## Work instruction
Return each line of the records holding the string "index".

## Recorded information
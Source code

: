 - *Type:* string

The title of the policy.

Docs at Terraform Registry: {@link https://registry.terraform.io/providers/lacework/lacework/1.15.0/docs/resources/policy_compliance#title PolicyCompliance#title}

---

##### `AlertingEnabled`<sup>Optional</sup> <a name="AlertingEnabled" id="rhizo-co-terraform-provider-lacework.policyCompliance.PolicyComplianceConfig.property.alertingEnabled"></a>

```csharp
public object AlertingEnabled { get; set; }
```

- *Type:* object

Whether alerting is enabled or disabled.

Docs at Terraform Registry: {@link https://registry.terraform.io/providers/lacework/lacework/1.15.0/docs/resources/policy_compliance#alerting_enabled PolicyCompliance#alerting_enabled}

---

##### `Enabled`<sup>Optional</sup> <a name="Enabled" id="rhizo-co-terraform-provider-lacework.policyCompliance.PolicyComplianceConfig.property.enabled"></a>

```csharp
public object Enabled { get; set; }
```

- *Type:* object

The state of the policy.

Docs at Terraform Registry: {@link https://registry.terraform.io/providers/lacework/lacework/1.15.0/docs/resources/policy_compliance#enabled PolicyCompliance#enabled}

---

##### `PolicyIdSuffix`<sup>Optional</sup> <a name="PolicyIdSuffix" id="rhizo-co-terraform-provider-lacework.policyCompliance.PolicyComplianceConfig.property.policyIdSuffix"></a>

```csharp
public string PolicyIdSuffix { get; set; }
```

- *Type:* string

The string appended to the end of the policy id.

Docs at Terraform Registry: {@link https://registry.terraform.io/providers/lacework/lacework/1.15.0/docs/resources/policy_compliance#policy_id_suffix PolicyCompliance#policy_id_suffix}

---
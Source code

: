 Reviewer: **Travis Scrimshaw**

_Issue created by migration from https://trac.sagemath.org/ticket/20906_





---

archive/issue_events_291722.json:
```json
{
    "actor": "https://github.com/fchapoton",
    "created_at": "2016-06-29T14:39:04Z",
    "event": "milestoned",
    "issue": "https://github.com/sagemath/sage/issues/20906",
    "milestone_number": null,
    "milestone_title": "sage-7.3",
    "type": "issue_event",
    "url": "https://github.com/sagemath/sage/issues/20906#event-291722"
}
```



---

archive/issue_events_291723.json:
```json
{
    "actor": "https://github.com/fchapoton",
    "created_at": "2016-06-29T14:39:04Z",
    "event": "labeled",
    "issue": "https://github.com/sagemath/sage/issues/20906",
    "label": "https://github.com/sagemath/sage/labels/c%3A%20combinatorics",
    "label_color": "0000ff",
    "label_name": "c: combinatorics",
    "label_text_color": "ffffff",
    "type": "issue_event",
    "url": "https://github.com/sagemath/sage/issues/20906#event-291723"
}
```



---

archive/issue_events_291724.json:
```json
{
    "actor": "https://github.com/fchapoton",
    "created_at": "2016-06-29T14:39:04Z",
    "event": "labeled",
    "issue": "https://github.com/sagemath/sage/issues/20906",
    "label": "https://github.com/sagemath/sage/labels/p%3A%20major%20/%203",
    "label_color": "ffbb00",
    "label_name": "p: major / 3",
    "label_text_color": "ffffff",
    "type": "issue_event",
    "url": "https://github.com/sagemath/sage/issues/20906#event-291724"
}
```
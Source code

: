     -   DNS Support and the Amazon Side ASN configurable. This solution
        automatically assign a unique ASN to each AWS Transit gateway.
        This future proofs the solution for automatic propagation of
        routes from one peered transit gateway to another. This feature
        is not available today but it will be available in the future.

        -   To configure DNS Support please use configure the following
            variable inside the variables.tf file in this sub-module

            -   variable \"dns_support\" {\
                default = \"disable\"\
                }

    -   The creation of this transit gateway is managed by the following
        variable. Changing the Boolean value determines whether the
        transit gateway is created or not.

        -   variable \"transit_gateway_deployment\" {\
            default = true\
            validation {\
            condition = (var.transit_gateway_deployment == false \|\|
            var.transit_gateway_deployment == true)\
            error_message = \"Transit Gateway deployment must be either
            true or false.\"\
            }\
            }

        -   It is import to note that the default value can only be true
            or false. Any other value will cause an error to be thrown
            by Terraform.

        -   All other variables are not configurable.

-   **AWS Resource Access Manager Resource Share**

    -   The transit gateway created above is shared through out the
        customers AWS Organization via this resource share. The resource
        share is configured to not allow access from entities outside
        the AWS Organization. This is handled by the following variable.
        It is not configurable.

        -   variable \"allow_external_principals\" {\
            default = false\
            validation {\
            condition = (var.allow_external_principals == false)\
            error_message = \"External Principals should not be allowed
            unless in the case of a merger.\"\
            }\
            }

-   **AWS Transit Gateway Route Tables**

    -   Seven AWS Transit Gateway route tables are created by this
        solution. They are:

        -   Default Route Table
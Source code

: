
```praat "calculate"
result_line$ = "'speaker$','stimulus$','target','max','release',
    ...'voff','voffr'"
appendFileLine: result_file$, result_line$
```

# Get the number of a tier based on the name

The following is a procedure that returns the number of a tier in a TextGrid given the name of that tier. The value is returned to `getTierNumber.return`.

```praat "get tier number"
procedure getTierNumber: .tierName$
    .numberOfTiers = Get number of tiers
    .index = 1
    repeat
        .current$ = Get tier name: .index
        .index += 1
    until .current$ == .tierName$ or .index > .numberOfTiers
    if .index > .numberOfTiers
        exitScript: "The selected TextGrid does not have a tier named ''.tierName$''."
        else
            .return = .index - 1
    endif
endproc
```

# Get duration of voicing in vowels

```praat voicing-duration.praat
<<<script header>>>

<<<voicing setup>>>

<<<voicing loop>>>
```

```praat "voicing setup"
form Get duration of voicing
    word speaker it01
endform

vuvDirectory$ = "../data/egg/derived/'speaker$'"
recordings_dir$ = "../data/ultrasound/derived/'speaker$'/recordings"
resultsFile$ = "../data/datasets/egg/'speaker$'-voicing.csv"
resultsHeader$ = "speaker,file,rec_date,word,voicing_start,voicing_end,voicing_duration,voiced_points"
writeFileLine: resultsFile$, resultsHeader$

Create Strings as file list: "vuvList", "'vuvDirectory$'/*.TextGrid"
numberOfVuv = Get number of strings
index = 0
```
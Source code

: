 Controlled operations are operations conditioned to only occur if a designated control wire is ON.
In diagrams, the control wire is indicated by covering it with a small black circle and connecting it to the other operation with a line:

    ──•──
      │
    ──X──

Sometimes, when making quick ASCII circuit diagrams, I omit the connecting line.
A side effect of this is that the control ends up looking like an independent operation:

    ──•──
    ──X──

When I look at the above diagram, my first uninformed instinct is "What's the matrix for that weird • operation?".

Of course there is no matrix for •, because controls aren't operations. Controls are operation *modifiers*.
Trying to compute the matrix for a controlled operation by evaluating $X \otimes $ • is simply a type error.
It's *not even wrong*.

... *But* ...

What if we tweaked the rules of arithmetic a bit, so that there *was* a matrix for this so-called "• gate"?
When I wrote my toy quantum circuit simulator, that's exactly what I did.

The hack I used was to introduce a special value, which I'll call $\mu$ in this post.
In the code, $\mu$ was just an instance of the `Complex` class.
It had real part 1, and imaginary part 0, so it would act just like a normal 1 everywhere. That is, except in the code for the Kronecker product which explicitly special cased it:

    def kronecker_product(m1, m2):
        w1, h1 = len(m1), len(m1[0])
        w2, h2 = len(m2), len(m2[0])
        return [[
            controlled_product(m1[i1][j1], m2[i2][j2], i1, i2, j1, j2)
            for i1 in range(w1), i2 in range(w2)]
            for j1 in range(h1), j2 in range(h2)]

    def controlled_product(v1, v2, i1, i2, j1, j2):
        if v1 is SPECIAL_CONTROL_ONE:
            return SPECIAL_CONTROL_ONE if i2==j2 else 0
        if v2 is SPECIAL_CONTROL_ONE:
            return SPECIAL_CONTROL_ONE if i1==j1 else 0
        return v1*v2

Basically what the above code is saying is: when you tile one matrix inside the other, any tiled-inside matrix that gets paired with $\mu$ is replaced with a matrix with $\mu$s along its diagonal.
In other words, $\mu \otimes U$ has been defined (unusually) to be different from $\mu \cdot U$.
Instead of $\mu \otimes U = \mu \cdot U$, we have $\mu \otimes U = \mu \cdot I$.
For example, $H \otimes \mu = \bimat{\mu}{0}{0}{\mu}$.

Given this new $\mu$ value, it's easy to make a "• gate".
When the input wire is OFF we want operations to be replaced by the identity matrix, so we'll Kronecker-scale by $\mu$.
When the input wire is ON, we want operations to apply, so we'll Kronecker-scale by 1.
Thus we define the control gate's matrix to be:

## Written reply
    .index = 1
        .current$ = Get tier name: .index
        .index += 1
    until .current$ == .tierName$ or .index > .numberOfTiers
    if .index > .numberOfTiers
            .return = .index - 1
index = 0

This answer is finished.